It sounds like Ms. Lozano and I would have much to talk about.
Lee was known as a painter and a conceptual artist. Her first paintings were done in an expressionistic style and were often sexual. Her style shifted and then became more minimalist and she produced monochromatic 'wave' paintings that pushed the limits of visual perception. Then in the 1960's she began to "execute a series of life-related actions (she didn't like the word performance) that tested, among other things, her stamina, her friends' patience and the conduct of everyday life. These works reflected her friendship with Conceptually inclined artists like Sol LeWitt, Hollis Frampton, Dan Graham and Carl Andre. They also reflected an increasing disenchantment with the art world that bordered on hostility." I feel like I am similarly dealing with disenchantment and hostility directed at the art world. She was attracted to these works because they were unsaleable and democratic. I find this element of her work very attractive.

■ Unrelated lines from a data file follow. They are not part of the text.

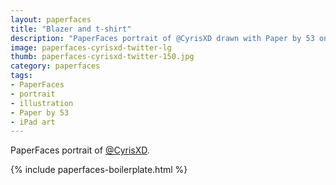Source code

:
 ```yaml
---
layout: paperfaces
title: "Blazer and t-shirt"
description: "PaperFaces portrait of @CyrisXD drawn with Paper by 53 on an iPad."
image: paperfaces-cyrisxd-twitter-lg
thumb: paperfaces-cyrisxd-twitter-150.jpg
category: paperfaces
tags: 
- PaperFaces
- portrait
- illustration
- Paper by 53
- iPad art
---
```


PaperFaces portrait of [@CyrisXD](http://twitter.com/CyrisXD).

{% include paperfaces-boilerplate.html %}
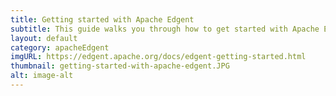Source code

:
 ```yaml
---
title: Getting started with Apache Edgent
subtitle: This guide walks you through how to get started with Apache Edgent including where to download it and how to set up your environment.
layout: default
category: apacheEdgent
imgURL: https://edgent.apache.org/docs/edgent-getting-started.html
thumbnail: getting-started-with-apache-edgent.JPG
alt: image-alt
---
```

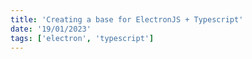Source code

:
 ```yaml
---
title: 'Creating a base for ElectronJS + Typescript'
date: '19/01/2023'
tags: ['electron', 'typescript']
---
```




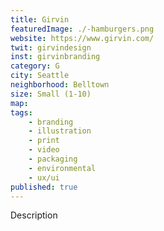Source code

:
 ```yaml
---
title: Girvin
featuredImage: ./-hamburgers.png
website: https://www.girvin.com/
twit: girvindesign
inst: girvinbranding
category: G
city: Seattle
neighborhood: Belltown
size: Small (1-10)
map: 
tags:
    - branding
    - illustration
    - print
    - video
    - packaging
    - environmental
    - ux/ui
published: true
---
```


Description
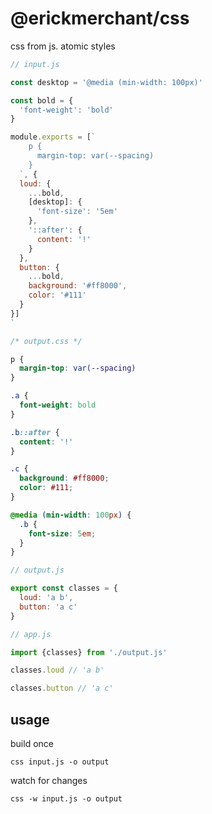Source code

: # @erickmerchant/css

css from js. atomic styles

``` js
// input.js

const desktop = '@media (min-width: 100px)'

const bold = {
  'font-weight': 'bold'
}

module.exports = [`
    p {
      margin-top: var(--spacing)
    }
  `, {
  loud: {
    ...bold,
    [desktop]: {
      'font-size': '5em'
    },
    '::after': {
      content: '!'
    }
  },
  button: {
    ...bold,
    background: '#ff8000',
    color: '#111'
  }
}]
`
```

``` css
/* output.css */

p {
  margin-top: var(--spacing)
}

.a {
  font-weight: bold
}

.b::after {
  content: '!'
}

.c {
  background: #ff8000;
  color: #111;
}

@media (min-width: 100px) {
  .b {
    font-size: 5em;
  }
}
```

``` js
// output.js

export const classes = {
  loud: 'a b',
  button: 'a c'
}
```

``` js
// app.js

import {classes} from './output.js'

classes.loud // 'a b'

classes.button // 'a c'
```

## usage

build once

```
css input.js -o output
```

watch for changes

```
css -w input.js -o output
```
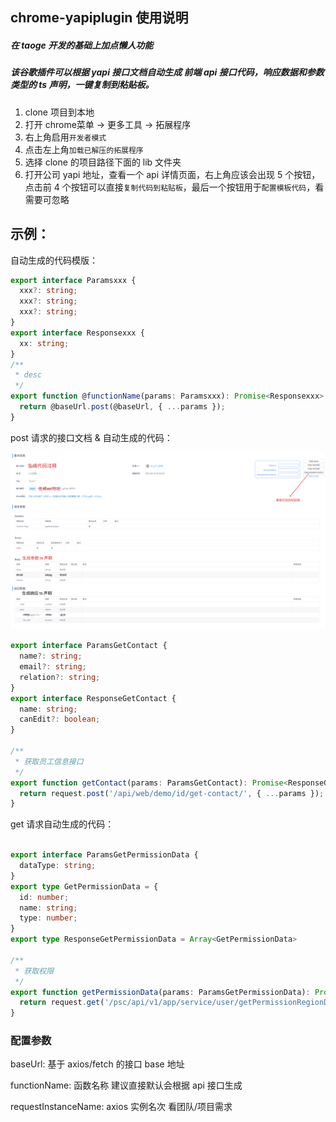 ## chrome-yapiplugin 使用说明
##### 在 taoge 开发的基础上加点懒人功能

##### 该谷歌插件可以根据 yapi 接口文档自动生成 前端 api 接口代码，响应数据和参数类型的 ts 声明，一键复制到粘贴板。

1. clone 项目到本地
2. 打开 chrome菜单 -> 更多工具 -> 拓展程序
3. 右上角启用`开发者模式`
4. 点击左上角`加载已解压的拓展程序`
5. 选择 clone 的项目路径下面的 lib 文件夹
6. 打开公司 yapi 地址，查看一个 api 详情页面，右上角应该会出现 5 个按钮，点击前 4 个按钮可以直接`复制代码到粘贴板`，最后一个按钮用于`配置模板代码`，看需要可忽略

## 示例：

自动生成的代码模版：
```ts
export interface Paramsxxx {
  xxx?: string;
  xxx?: string;
  xxx?: string;
}
export interface Responsexxx {
  xx: string;
}
/**
 * desc
 */
export function @functionName(params: Paramsxxx): Promise<Responsexxx> {
  return @baseUrl.post(@baseUrl, { ...params });
}

```

post 请求的接口文档 & 自动生成的代码：

![alt 属性文本](./src/img/demo.png)

```ts
export interface ParamsGetContact {
  name?: string;
  email?: string;
  relation?: string;
}
export interface ResponseGetContact {
  name: string;
  canEdit?: boolean;
}
    
/**
 * 获取员工信息接口
 */
export function getContact(params: ParamsGetContact): Promise<ResponseGetContact> {
  return request.post('/api/web/demo/id/get-contact/', { ...params });
}
```

get 请求自动生成的代码：

```ts
  
export interface ParamsGetPermissionData {
  dataType: string;
}
export type GetPermissionData = {
  id: number;
  name: string;
  type: number;
}
export type ResponseGetPermissionData = Array<GetPermissionData>
    
/**
 * 获取权限
 */
export function getPermissionData(params: ParamsGetPermissionData): Promise<ResponseGetPermissionData> {
  return request.get('/psc/api/v1/app/service/user/getPermissionRegionData', { params });
}
```

### 配置参数

baseUrl: 基于 axios/fetch 的接口 base 地址

functionName: 函数名称 建议直接默认会根据 api 接口生成

requestInstanceName: axios 实例名次 看团队/项目需求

But what I saw at PS.1 was not her paintings, nor her performances. It was her proposals or recordings of the piece, that was written by her hand, which she considered drawings. These are known as her notebooks. I love the ideas that Lee articulates through language, and I have realized that a huge aspect of my work is conceptual, and is driven and rooted in ideas that are articulated and known through language. I have realized nothing turns me on more than ideas, than breaking down and stretching the barriers of the mind (which explains my interest in mind altering substances/drugs) and I love Lee for her ideas, much more than her paintings.
'Clarification Piece' is definitely my favorite work. However, these are just transcribed copies, a majority of the original ones I saw at PS.1 are hand written, and this makes a lot of difference to me. But, I only managed to find these after downloading some obscure PDF and taking screenshots of it for this blog.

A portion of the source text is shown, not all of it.